Data items:
----
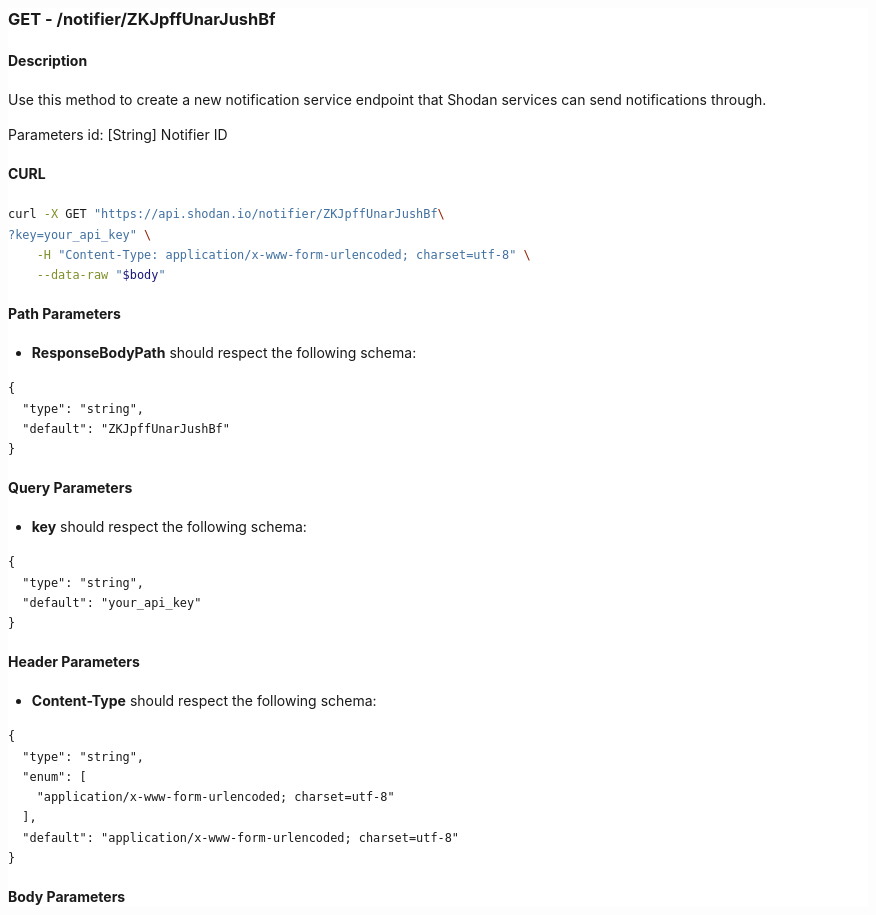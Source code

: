### **GET** - /notifier/ZKJpffUnarJushBf

#### Description
Use this method to create a new notification service endpoint that Shodan services can send notifications through.

Parameters
id: [String] Notifier ID


#### CURL

```sh
curl -X GET "https://api.shodan.io/notifier/ZKJpffUnarJushBf\
?key=your_api_key" \
    -H "Content-Type: application/x-www-form-urlencoded; charset=utf-8" \
    --data-raw "$body"
```

#### Path Parameters

- **ResponseBodyPath** should respect the following schema:

```
{
  "type": "string",
  "default": "ZKJpffUnarJushBf"
}
```

#### Query Parameters

- **key** should respect the following schema:

```
{
  "type": "string",
  "default": "your_api_key"
}
```

#### Header Parameters

- **Content-Type** should respect the following schema:

```
{
  "type": "string",
  "enum": [
    "application/x-www-form-urlencoded; charset=utf-8"
  ],
  "default": "application/x-www-form-urlencoded; charset=utf-8"
}
```

#### Body Parameters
----
§ **What is being asked**
Would you transcribe all of the data exactly, omitting any pictures?

§ **Reply to the task**
Source code

:### **GET** - /notifier/ZKJpffUnarJushBf

#### Description
Use this method to create a new notification service endpoint that Shodan services can send notifications through.

Parameters
id: [String] Notifier ID


#### CURL

```sh
curl -X GET "https://api.shodan.io/notifier/ZKJpffUnarJushBf\
?key=your_api_key" \
    -H "Content-Type: application/x-www-form-urlencoded; charset=utf-8" \
    --data-raw "$body"
```

#### Path Parameters

- **ResponseBodyPath** should respect the following schema:

```
{
  "type": "string",
  "default": "ZKJpffUnarJushBf"
}
```

#### Query Parameters

- **key** should respect the following schema:

```
{
  "type": "string",
  "default": "your_api_key"
}
```

#### Header Parameters

- **Content-Type** should respect the following schema:

```
{
  "type": "string",
  "enum": [
    "application/x-www-form-urlencoded; charset=utf-8"
  ],
  "default": "application/x-www-form-urlencoded; charset=utf-8"
}
```

#### Body Parameters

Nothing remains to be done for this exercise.